THE MOST grating words I've read in a newspaper recently were in a New York Times report on the shrinkage of book reviewing in many of the nation's leading newspapers.Of the three literary critics noted, I'm not familiar with Charles-Augustin Sainte-Beuve, so Schickel's got a point that the Frenchman's name's unfamiliar to most online commentators, and not likely to be "bruited" about (I just had to cite that word "bruited" for its highbrowism).
The piece suggested that this might not be an entirely bad thing. Into the breach, it argued, will charge the bloggers, one of whom, a former quality-control manager for a car parts maker, last year wrote 95 book reviews for his website. "Some publishers and literary bloggers," the article said, viewed this development contentedly, "as an inevitable transition toward a new, more democratic literary landscape where anyone can comment on books."
Anyone? Did I read that right?
Let me put this bluntly, in language even a busy blogger can understand: Criticism — and its humble cousin, reviewing — is not a democratic activity. It is, or should be, an elite enterprise, ideally undertaken by individuals who bring something to the party beyond their hasty, instinctive opinions of a book (or any other cultural object). It is work that requires disciplined taste, historical and theoretical knowledge and a fairly deep sense of the author's (or filmmaker's or painter's) entire body of work, among other qualities.
Opinion — thumbs up, thumbs down — is the least important aspect of reviewing.

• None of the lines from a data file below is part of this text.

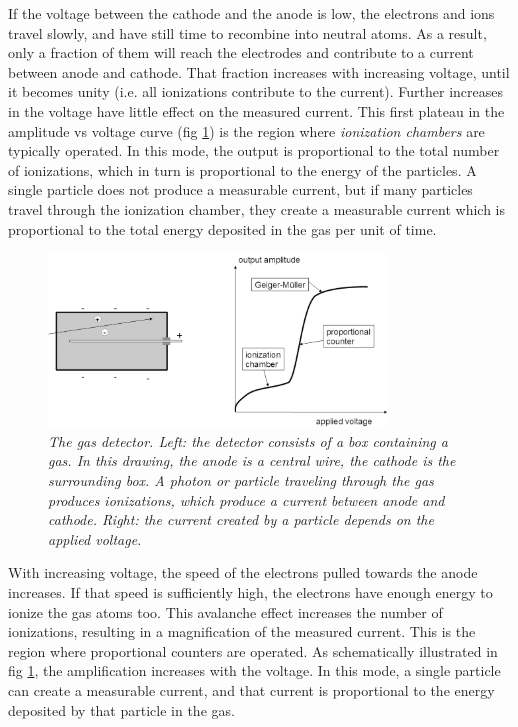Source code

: \documentclass[11pt,oneside]{book}
\begin{document}
If the voltage between the cathode and the anode is low, the electrons
and ions travel slowly, and have still time to recombine into
neutral atoms. As a result, only a fraction of them will reach the
electrodes and contribute to a current between anode and cathode.
That fraction increases with
increasing voltage, until it becomes unity (i.e. all ionizations
contribute to the current). Further increases in the voltage have
little effect on the measured current. This first plateau in the
amplitude vs voltage curve (fig \ref{fig:gasdetector}) is the
region where {\em ionization chambers} are typically operated. In this mode,
the output is proportional to the total number of ionizations, which in
turn is proportional to the energy of the particles. A single particle
does not produce a measurable current, but if many particles travel
through the ionization chamber, they create a measurable current which
is proportional to the total energy deposited in the gas per unit of time.
%
\begin{figure}[thb]
\includegraphics[width=0.8\textwidth]{figs/fig_gasdetector.pdf}
\caption{\label{fig:gasdetector} \emph{The gas detector.
Left: the detector consists of a box containing a gas. In this drawing,
the anode is a central wire, the cathode is the surrounding box. A photon
or particle traveling through the gas produces ionizations, which produce
a current between anode and cathode. Right: the current created by
a particle depends on the applied voltage.}}
\end{figure}

With increasing voltage, the speed of the electrons pulled towards the
anode increases. If that speed is sufficiently high, the electrons
have enough energy to ionize the gas atoms too. This avalanche
effect increases the number of ionizations, resulting in a magnification
of the measured current. This is the region where proportional
counters are operated. As schematically illustrated in fig
\ref{fig:gasdetector}, the amplification increases with the voltage.
In this mode, a single particle can create a measurable current, and
that current is proportional to the energy deposited by that particle 
in the gas.
\end{document}
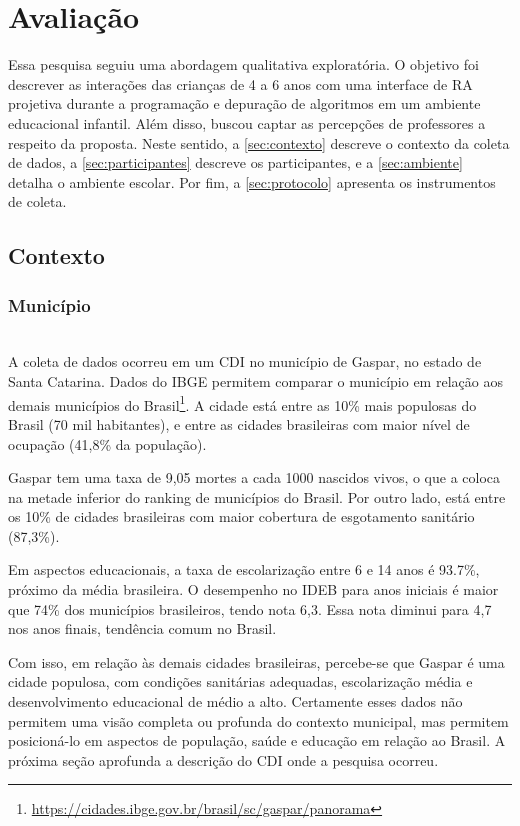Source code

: \chapter{Avaliação}
\label{c_avaliacao}
Essa pesquisa seguiu uma abordagem qualitativa exploratória. O objetivo foi descrever as interações das crianças de 4 a 6 anos com uma interface de RA projetiva durante a programação e depuração de algoritmos em um ambiente educacional infantil. Além disso, buscou captar as percepções de professores a respeito da proposta. Neste sentido, a \autoref{sec:contexto} descreve o contexto da coleta de dados, a \autoref{sec:participantes} descreve os participantes, e a \autoref{sec:ambiente} detalha o ambiente escolar. Por fim, a \autoref{sec:protocolo} apresenta os instrumentos de coleta.
 
\section{Contexto}
\label{sec:contexto}
\subsection{Município}\\
A coleta de dados ocorreu em um \ac{CDI} no município de Gaspar, no estado de Santa Catarina. Dados do \ac{IBGE} permitem comparar o município em relação aos demais municípios do Brasil\footnote{\url{https://cidades.ibge.gov.br/brasil/sc/gaspar/panorama}}. A cidade está entre as 10\% mais populosas do Brasil (70 mil habitantes), e entre as cidades brasileiras com maior nível de ocupação (41,8\% da população).
 
Gaspar tem uma taxa de 9,05 mortes a cada 1000 nascidos vivos, o que a coloca na metade inferior do ranking de municípios do Brasil. Por outro lado, está entre os 10\% de cidades brasileiras com maior cobertura de esgotamento sanitário (87,3\%).
 
Em aspectos educacionais, a taxa de escolarização entre 6 e 14 anos é 93.7\%, próximo da média brasileira. O desempenho no \ac{IDEB} para anos iniciais é maior que 74\% dos municípios brasileiros, tendo nota 6,3. Essa nota diminui para 4,7 nos anos finais, tendência comum no Brasil.
 
Com isso, em relação às demais cidades brasileiras, percebe-se que Gaspar é uma cidade populosa, com condições sanitárias adequadas, escolarização média e desenvolvimento educacional de médio a alto. Certamente esses dados não permitem uma visão completa ou profunda do contexto municipal, mas permitem posicioná-lo em aspectos de população, saúde e educação em relação ao Brasil. A próxima seção aprofunda a descrição do CDI onde a pesquisa ocorreu.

Very often, in the best reviews, opinion is conveyed without a judgmental word being spoken, because the review's highest business is to initiate intelligent dialogue about the work in question, beginning a discussion that, in some cases, will persist down the years, even down the centuries.
I know the objections to this argument: Most reviewing, whether written for print or the blogosphere, is hack work, done on the fly for short money. Anyone who has written a book has had the experience. Your publisher kindly forwards the clippings, and you are appalled by the sheer uselessness of their spray-painted opinions. Looked at this way, you could say that book reviewing is already democratic enough, thanks much. It's more than ready for the guy from car parts.
But instead, let's think about what reviewing ought to be. For example, French critic Charles-Augustin Sainte-Beuve, a name not much bruited in the blogosphere, I'll warrant. In the middle of the 19th century, his reviews appeared every Monday for 28 years. He was a humane, tolerant and relentlessly curious man who once summarized his method in two words: "Just characterization."
That "just" did not mean "merely." It meant doing justice to the work at hand and to the culture in which it appeared. Another way of putting that is that he wrote with a blogger's alacrity but with a thoughtful critic's sense of responsibility to, yes, "the great tradition" the author aspired to join.
Think also of Edmund Wilson, the best book reviewer this country ever had — alert to the possibilities, both moral and aesthetic, of the "classics and commercial" (to invoke the title of one of his collections) that passed before him. His method was usually rather reportorial — generally he let his opinions emerge indirectly, not as fiats but as muted implications of the way he read (and quoted) the work at hand. He was not a showy, or even particularly quotable, critic. But the clarity of his prose remains exemplary.
Finally, there was George Orwell, scrambling to make a living by writing reviews for London's intellectual press for maybe $20 or $30 a piece. He was more pointedly political than Wilson, and more attuned, perhaps, to the vagaries of trash culture, but his defense of honest vernacular prose in the face of bureaucratic (and totalitarian) obfuscation remains a critical beacon. All of these men wrote ceaselessly, against deadlines and under economic pressure, without succumbing to the temptation of merely popping off or showing off. None of these men affected the supercilious high Mandarin manner of, say, George Jean Nathan — as annoying in its way as hairy-chested populism is in its.
In any case, I love Schickel's argument, though I can't agree with all of it. There's a lot of really powerful writers out there, doing academic, legal, or jounalistic commentary in both traditional news outlets, in peer-reviewed scholarship, as well as on their blogs. I love law-blogger Ann Althouse's page not only because she's such a good writer, but because she's also an accomplished, interesting, and widely-published public intellectual. The same could be said -- more on the social science side -- for Daniel Drezner, a professor of international politics at Tufts University's Fletcher School of Law and Diplomacy. Being from the same subfield, I don't always agree with him, but he writes a good, literary-ish blog, commonly filled with sharp, pithy, and humorous posts.
I could go on with more examples. I would close, though, with a "on-the one-hand" conclusion of Schickel's piece: On the one hand, I think he's mostly right on the unfiltered, often low-quality nature of online commentary. (As good as the blogging medium is, it's a raw, mostly un-peer checked vortex of churning, twirling, and not alway so intelligent commentary.) That said, on the other hand, maybe Schickel's just naturally trying to stem the tide a bit longer, attempting to hold back the growing tidal wave of outstanding bloggers who are steadily encroaching on the traditional hegemony of the learned, published literary class.